Resucitó ¡Alleluia!
“Yo te bendigo, Padre, porque has ocultado estas cosas a sabios e inteligentes, y se las has revelado a pequeños”. (Mt. 11, 25; Lc. 10,21), dijo Jesús al referirse a la sencillez y humildad necesarias para creer en las realidades grandiosas que revela la fe. Solo con esa disposición de ánimo se puede creer, sin vacilación, todo el misterio de la Redención desde que Dios se haya hecho hombre, engendrado en cuanto tal en una Virgen sin intervención de varón, por obra del Espíritu Santo (Mt. 1,20; Lc. 1,35), que ese “Hijo del Altísimo” (Lc.1,32) fuera crucificado, muerto en afrentoso patíbulo (Lc. (Lc. 23,33 y 46), fuera sepultado (Lc. 23, 50-56), y, al “tercer día”, como lo había anunciado resucito (Jn. 2,19- Lc. 24,7,),.

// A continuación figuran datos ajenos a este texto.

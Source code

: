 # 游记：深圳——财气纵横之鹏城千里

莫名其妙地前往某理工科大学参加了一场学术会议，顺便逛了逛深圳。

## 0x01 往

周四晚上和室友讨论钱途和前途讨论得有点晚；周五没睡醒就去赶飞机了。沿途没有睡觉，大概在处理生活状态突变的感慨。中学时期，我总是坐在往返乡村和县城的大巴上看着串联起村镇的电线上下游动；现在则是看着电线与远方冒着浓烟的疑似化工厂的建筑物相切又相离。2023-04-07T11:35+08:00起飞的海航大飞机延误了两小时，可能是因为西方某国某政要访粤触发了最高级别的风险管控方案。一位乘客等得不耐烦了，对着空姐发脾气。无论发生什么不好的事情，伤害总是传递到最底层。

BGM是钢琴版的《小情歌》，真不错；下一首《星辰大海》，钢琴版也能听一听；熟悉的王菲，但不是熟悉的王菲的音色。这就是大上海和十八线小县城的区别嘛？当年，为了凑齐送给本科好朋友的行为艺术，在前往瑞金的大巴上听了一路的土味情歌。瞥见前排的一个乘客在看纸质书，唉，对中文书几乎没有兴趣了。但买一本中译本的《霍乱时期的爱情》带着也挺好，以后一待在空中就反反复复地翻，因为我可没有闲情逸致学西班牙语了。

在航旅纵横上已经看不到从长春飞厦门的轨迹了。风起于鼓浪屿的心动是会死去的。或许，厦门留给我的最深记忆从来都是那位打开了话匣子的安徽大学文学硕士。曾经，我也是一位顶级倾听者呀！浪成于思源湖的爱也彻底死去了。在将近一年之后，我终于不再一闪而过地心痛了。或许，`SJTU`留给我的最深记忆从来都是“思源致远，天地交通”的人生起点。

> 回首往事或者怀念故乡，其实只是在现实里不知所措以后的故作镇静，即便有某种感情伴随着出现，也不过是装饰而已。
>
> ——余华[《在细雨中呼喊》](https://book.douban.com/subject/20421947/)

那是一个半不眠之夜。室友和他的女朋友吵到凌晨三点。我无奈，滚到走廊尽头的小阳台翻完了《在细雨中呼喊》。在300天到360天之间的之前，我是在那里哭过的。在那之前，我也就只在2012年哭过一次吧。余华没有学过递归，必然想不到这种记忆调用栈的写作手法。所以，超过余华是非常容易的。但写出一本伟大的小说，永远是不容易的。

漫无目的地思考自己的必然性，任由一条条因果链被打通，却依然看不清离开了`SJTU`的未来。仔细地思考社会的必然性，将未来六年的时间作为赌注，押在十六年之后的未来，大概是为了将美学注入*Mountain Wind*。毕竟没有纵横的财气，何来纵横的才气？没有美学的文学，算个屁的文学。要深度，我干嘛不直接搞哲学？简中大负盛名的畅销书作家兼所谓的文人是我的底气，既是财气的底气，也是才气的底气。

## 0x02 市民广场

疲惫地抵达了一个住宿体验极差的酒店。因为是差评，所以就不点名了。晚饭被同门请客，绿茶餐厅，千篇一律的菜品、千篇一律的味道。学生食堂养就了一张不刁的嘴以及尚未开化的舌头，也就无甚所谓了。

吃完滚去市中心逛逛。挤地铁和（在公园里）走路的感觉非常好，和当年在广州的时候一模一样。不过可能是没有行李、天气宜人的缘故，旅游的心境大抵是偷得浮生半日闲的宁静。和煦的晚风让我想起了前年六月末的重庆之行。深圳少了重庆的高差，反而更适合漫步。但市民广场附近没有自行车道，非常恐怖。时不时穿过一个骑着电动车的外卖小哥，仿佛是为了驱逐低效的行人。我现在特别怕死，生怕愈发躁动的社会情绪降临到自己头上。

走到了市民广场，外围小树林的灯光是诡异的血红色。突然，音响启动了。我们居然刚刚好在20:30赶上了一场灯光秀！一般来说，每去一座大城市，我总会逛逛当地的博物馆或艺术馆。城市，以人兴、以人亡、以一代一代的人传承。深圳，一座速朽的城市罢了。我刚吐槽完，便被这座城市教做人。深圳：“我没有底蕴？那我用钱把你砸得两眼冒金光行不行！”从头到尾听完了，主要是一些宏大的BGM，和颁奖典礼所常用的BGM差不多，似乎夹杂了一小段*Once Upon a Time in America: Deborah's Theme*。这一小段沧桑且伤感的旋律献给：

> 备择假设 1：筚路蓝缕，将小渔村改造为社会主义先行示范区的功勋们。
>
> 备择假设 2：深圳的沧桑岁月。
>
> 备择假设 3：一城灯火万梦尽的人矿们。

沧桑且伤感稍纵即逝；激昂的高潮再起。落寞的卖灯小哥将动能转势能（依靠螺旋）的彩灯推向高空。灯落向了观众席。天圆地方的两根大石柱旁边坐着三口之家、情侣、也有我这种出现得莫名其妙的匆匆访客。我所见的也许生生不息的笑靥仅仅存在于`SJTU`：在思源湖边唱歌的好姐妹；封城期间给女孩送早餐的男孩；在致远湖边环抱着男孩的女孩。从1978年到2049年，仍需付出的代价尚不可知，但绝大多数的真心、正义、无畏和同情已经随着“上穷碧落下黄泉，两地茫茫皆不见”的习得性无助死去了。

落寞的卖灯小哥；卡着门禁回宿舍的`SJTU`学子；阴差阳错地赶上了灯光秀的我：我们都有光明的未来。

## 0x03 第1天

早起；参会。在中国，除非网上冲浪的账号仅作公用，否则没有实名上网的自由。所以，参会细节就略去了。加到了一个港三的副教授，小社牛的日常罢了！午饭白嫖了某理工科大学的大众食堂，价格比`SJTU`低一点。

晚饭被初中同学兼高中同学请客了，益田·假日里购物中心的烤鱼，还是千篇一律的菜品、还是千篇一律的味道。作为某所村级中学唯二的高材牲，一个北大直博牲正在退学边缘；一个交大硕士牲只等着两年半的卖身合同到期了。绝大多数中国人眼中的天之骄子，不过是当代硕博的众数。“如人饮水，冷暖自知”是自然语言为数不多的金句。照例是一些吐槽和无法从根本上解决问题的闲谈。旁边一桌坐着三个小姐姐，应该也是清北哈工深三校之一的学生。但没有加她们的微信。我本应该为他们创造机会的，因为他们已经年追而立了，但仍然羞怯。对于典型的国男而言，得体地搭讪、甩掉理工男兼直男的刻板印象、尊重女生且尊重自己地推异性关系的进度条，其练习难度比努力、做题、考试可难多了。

Allí nos ha llevado la fe que hemos recibido de nuestros mayores, y que nos ha hecho oír, nuevamente, al celebrar la Resurrección del Señor, la voz de ángeles frente al sepulcro vacío, que nos han repetido como a los primeros seguidores de Jesús: “¿Por qué buscan entre los muertos al que está vivo? ¡No está aquí ha resucitado!” (Lc. 24,5-6). Creer todas esas verdades, que están en la raíz de nuestro acogido y amado cristianismo, solo se consiguiera por la disposición que destacará el Divino Maestro, y a un regalo de la gracia de Dios.
Por gran bondad de Dios, después de dos mil años, en estas mañanas pascuales, millones de humanos estamos aceptando, con alegre júbilo, esas grandes verdades. Estamos repitiendo hoy, como los Apóstoles ante pruebas palpables, de haberlo oído y tocado y comido con Él: “Es verdad, el Señor ha resucitado, y se nos ha aparecido” (Lc. 24,34). Reafirmada la fe con celebración piadosa de la Semana Santa, unimos también hoy nuestras voces entusiastas en torno de Jesús con el cántico de la Iglesia en el Domingo de Resurrección “¿Qué has visto de camino, María, en la mañana?: a mi Señor glorioso, la tumba abandonada; los ángeles testigos, sudarios y montaje.¡Resucitó de veras mi Amor y mi esperanza!”.
Después de ese torrente de verdades que rodean la pasión, muerte y resurrección del divino Nazareno, quedan atrás los enardecidos enemigos suyos, desde los confundidos fariseos hasta los engreídos “ateos” de nuestros días. Qué confortante, en cambio el baño espiritual, con fe en la Resurrección, que anima nuestro vivir, tras el cual nos exhorta el mismo gran Apóstol a “llevar una vida nueva”, unida a la de Jesús, quien, una vez resucitado, no muere más (Rom. 6,9-11). Cristo es nuestra cabeza en ese cuerpo místico que es la Iglesia (I Cor. 12,12-30), ha resucitado, y, entonces, contra lo enseñado por los saduceos, San Pablo pregona con certeza la resurrección de los humanos para eterna gloria o para condenación. Por esto afirma: “Cristo resucitó de entre los muertos como primicia de los que murieron” (I Cor. 15,20).
Nos colma de la “alegría evangélica”, pregonada en nuestros días por el amado Papa Francisco, seguir escuchando el pleno de verdad y valiente discurso del apóstol Pedro, quien, lleno del Espíritu Santo (Hech. 2,4), habla en plaza pública, en Jerusalén, exponiendo su vida, enrostrando a los jefes del pueblo judío, diciéndoles: “Ustedes lo mataron clavándolo en la cruz, por manos de unos impíos, pero a éste Dios le ha resucitado librándolo de los lazos del abismo, pues no era posible que lo tuvieran bajo su dominio” (Hech. 2,13-25).
Este es el pregón de victoria sobre la muerte, logrado por el Hijo de Dios, con tanto amor enviado para salvarnos (Jn. 3,16), quien pasa de la muerte expiatoria del pecado, victorioso por la resurrección para nunca más morir él (Hech.10, 40). En su testimonio han dado conscientes y alegres su vida los apóstoles y millares de seguidores de Jesús muerto y resucitado, con júbilo y segura esperanza: “¡Resucitó y Alleluia¡”.